Which combination of actions should be performed to enable this replication? (Choose three.)
  • A. Create a replication IAM role in the source account
  • B. Create a replication I AM role in the target account.
  • C. Add statements to the source bucket policy allowing the replication IAM role to replicate objects.
  • D. Add statements to the target bucket policy allowing the replication IAM role to replicate objects.
  • E. Create a replication rule in the source bucket to enable the replication.
  • F. Create a replication rule in the target bucket to enable the replication.
#109 (Accuracy: 97% / 7 votes)
A company uses AWS Storage Gateway in file gateway mode in front of an Amazon S3 bucket that is used by multiple resources. In the morning when business begins, users do not see the objects processed by a third party the previous evening.

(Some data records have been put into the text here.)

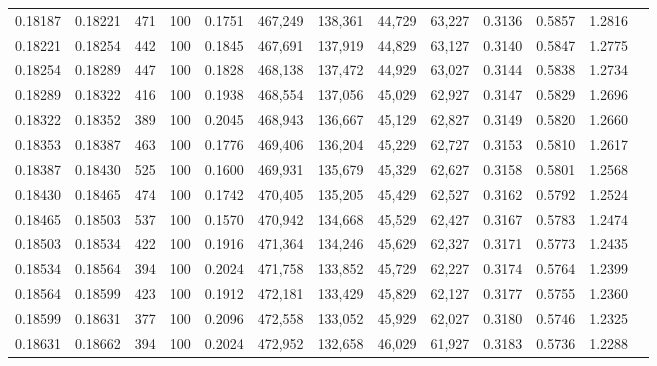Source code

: \begin{tabular}{rrrrrrrrrrrrr}
0.18187 & 0.18221 &   471 & 100 &                                     0.1751 & 467,249 & 138,361 &  44,729 &  63,227 & 0.3136 & 0.5857 & 1.2816 \\
0.18221 & 0.18254 &   442 & 100 &                                     0.1845 & 467,691 & 137,919 &  44,829 &  63,127 & 0.3140 & 0.5847 & 1.2775 \\
0.18254 & 0.18289 &   447 & 100 &                                     0.1828 & 468,138 & 137,472 &  44,929 &  63,027 & 0.3144 & 0.5838 & 1.2734 \\
0.18289 & 0.18322 &   416 & 100 &                                     0.1938 & 468,554 & 137,056 &  45,029 &  62,927 & 0.3147 & 0.5829 & 1.2696 \\
0.18322 & 0.18352 &   389 & 100 &                                     0.2045 & 468,943 & 136,667 &  45,129 &  62,827 & 0.3149 & 0.5820 & 1.2660 \\
0.18353 & 0.18387 &   463 & 100 &                                     0.1776 & 469,406 & 136,204 &  45,229 &  62,727 & 0.3153 & 0.5810 & 1.2617 \\
0.18387 & 0.18430 &   525 & 100 &                                     0.1600 & 469,931 & 135,679 &  45,329 &  62,627 & 0.3158 & 0.5801 & 1.2568 \\
0.18430 & 0.18465 &   474 & 100 &                                     0.1742 & 470,405 & 135,205 &  45,429 &  62,527 & 0.3162 & 0.5792 & 1.2524 \\
0.18465 & 0.18503 &   537 & 100 &                                     0.1570 & 470,942 & 134,668 &  45,529 &  62,427 & 0.3167 & 0.5783 & 1.2474 \\
0.18503 & 0.18534 &   422 & 100 &                                     0.1916 & 471,364 & 134,246 &  45,629 &  62,327 & 0.3171 & 0.5773 & 1.2435 \\
0.18534 & 0.18564 &   394 & 100 &                                     0.2024 & 471,758 & 133,852 &  45,729 &  62,227 & 0.3174 & 0.5764 & 1.2399 \\
0.18564 & 0.18599 &   423 & 100 &                                     0.1912 & 472,181 & 133,429 &  45,829 &  62,127 & 0.3177 & 0.5755 & 1.2360 \\
0.18599 & 0.18631 &   377 & 100 &                                     0.2096 & 472,558 & 133,052 &  45,929 &  62,027 & 0.3180 & 0.5746 & 1.2325 \\
0.18631 & 0.18662 &   394 & 100 &                                     0.2024 & 472,952 & 132,658 &  46,029 &  61,927 & 0.3183 & 0.5736 & 1.2288 \\

\end{tabular}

When a DevOps engineer looks directly at the S3 bucket, the data is there, but it is missing in Storage Gateway.
Which solution ensures that all the updated third-party files are available in the morning?
  • A. Configure a nightly Amazon EventBridge event to invoke an AWS Lambda function to run the RefreshCache command for Storage Gateway.

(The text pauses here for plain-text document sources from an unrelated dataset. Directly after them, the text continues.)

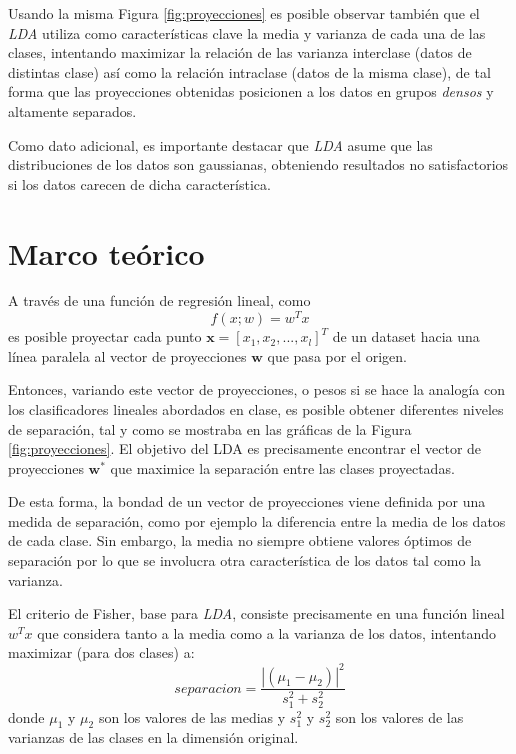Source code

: \documentclass[journal]{IEEEtran}
\begin{document}
Usando la misma Figura \ref{fig:proyecciones} es posible observar también que el \emph{LDA} utiliza como características clave la media y varianza de cada una de las clases, intentando maximizar la relación de las varianza interclase (datos de distintas clase) así como la relación intraclase (datos de la misma clase), de tal forma que las proyecciones obtenidas posicionen a los datos en grupos \emph{densos} y altamente separados.

Como dato adicional, es importante destacar que \emph{LDA} asume que las distribuciones de los datos son gaussianas, obteniendo resultados no satisfactorios si los datos carecen de dicha característica.

\section{Marco teórico}
A través de una función de regresión lineal, como $$f(x;w) = w^Tx$$ es posible proyectar cada punto $\mathbf{x} = [x_1,x_2,...,x_l]^T$ de un dataset hacia una línea paralela al vector de proyecciones $\mathbf{w}$ que pasa por el origen.

Entonces, variando este vector de proyecciones, o pesos si se hace la analogía con los clasificadores lineales abordados en clase, es posible obtener diferentes niveles de separación, tal y como se mostraba en las gráficas de la Figura \ref{fig:proyecciones}.
El objetivo del LDA es precisamente encontrar el vector de proyecciones $\mathbf{w^*}$ que maximice la separación entre las clases proyectadas.

De esta forma, la bondad de un vector de proyecciones viene definida por una medida de separación, como por ejemplo la diferencia entre la media de los datos de cada clase.
Sin embargo, la media no siempre obtiene valores óptimos de separación por lo que se involucra otra característica de los datos tal como la varianza.

El criterio de Fisher, base para \emph{LDA}, consiste precisamente en una función lineal $w^Tx$ que considera tanto a la media como a la varianza de los datos, intentando maximizar (para dos clases) a:
\begin{equation}
separacion= \frac{|( \mu_1 - \mu_2 ) |^2}{s_1^2 + s_2^2} \label{eq:criterio-fisher}
\end{equation}
donde $\mu_1$ y $\mu_2$ son los valores de las medias y $s_1^2$ y $s_2^2$ son los valores de las varianzas de las clases en la dimensión original.
\end{document}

  • B. Instruct the third party to put data into the S3 bucket using AWS Transfer for SFTP.
  • C. Modify Storage Gateway to run in volume gateway mode.

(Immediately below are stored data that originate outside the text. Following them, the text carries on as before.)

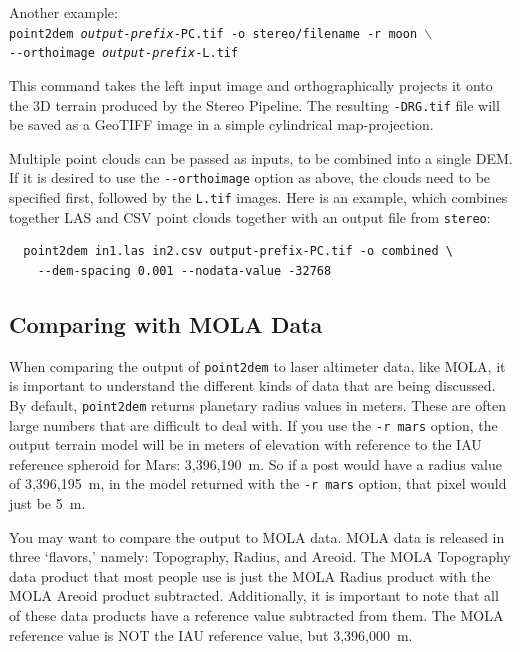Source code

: Another example: \\
\hspace*{2em}\texttt{point2dem \textit{output-prefix}-PC.tif -o stereo/filename -r moon $\backslash$} \\
\hspace*{4em}\texttt{-\/-orthoimage \textit{output-prefix}-L.tif}

This command takes the left input image and orthographically projects
it onto the 3D terrain produced by the Stereo Pipeline.  The resulting
{\tt *-DRG.tif} file will be saved as a GeoTIFF image in a
simple cylindrical map-projection.

Multiple point clouds can be passed as inputs, to be combined into a
single \ac{DEM}. If it is desired to use the \texttt{-\/-orthoimage}
option as above, the clouds need to be specified first, followed by the
\texttt{L.tif} images. Here is an example, which combines together LAS
and CSV point clouds together with an output file from {\tt stereo}:
\begin{verbatim}
  point2dem in1.las in2.csv output-prefix-PC.tif -o combined \
    --dem-spacing 0.001 --nodata-value -32768
\end{verbatim}

\subsection{Comparing with MOLA Data}

When comparing the output of \texttt{point2dem} to laser altimeter
data, like MOLA, it is important to understand the different kinds
of data that are being discussed.  By default, \texttt{point2dem}
returns planetary radius values in meters.  These are often large
numbers that are difficult to deal with.  If you use the \texttt{-r
mars} option, the output terrain model will be in meters of elevation
with reference to the IAU reference spheroid for Mars: 3,396,190~m.
So if a post would have a radius value of 3,396,195~m, in the model
returned with the \texttt{-r mars} option, that pixel would just be 5~m.

You may want to compare the output to MOLA data.  MOLA data is
released in three `flavors,' namely: Topography, Radius, and Areoid.
The MOLA Topography data product that most people use is just the MOLA Radius
product with the MOLA Areoid product subtracted.  Additionally, it is
important to note that all of these data products have a reference
value subtracted from them.  The MOLA reference value is NOT the
IAU reference value, but 3,396,000~m.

  • D. Use S3 Same-Region Replication to replicate any changes made directly in the S3 bucket to Storage Gateway.
#110 (Accuracy: 100% / 6 votes)
A company has a single AWS account that runs hundreds of Amazon EC2 instances in a single AWS Region. New EC2 instances are launched and terminated each hour in the account. The account also includes existing EC2 instances that have been running for longer than a week.
The company's security policy requires all running EC2 instances to use an EC2 instance profile. If an EC2 instance does not have an instance profile attached, the EC2 instance must use a default instance profile that has no IAM permissions assigned.
A DevOps engineer reviews the account and discovers EC2 instances that are running without an instance profile. During the review, the DevOps engineer also observes that new EC2 instances are being launched without an instance profile.
Which solution will ensure that an instance profile is attached to all existing and future EC2 instances in the Region?
  • A. Configure an Amazon EventBridge rule that reacts to EC2 RunInstances API calls. Configure the rule to invoke an AWS Lambda function to attach the default instance profile to the EC2 instances.
  • B. Configure the ec2-instance-profile-attached AWS Config managed rule with a trigger type of configuration changes. Configure an automatic remediation action that invokes an AWS Systems Manager Automation runbook to attach the default instance profile to the EC2 instances.
  • C. Configure an Amazon EventBridge rule that reacts to EC2 StartInstances API calls. Configure the rule to invoke an AWS Systems Manager Automation runbook to attach the default instance profile to the EC2 instances
  • D. Configure the iam-role-managed-policy-check AWS Config managed rule with a trigger type of configuration changes. Configure an automatic remediation action that invokes an AWS Lambda function to attach the default instance profile to the EC2 instances.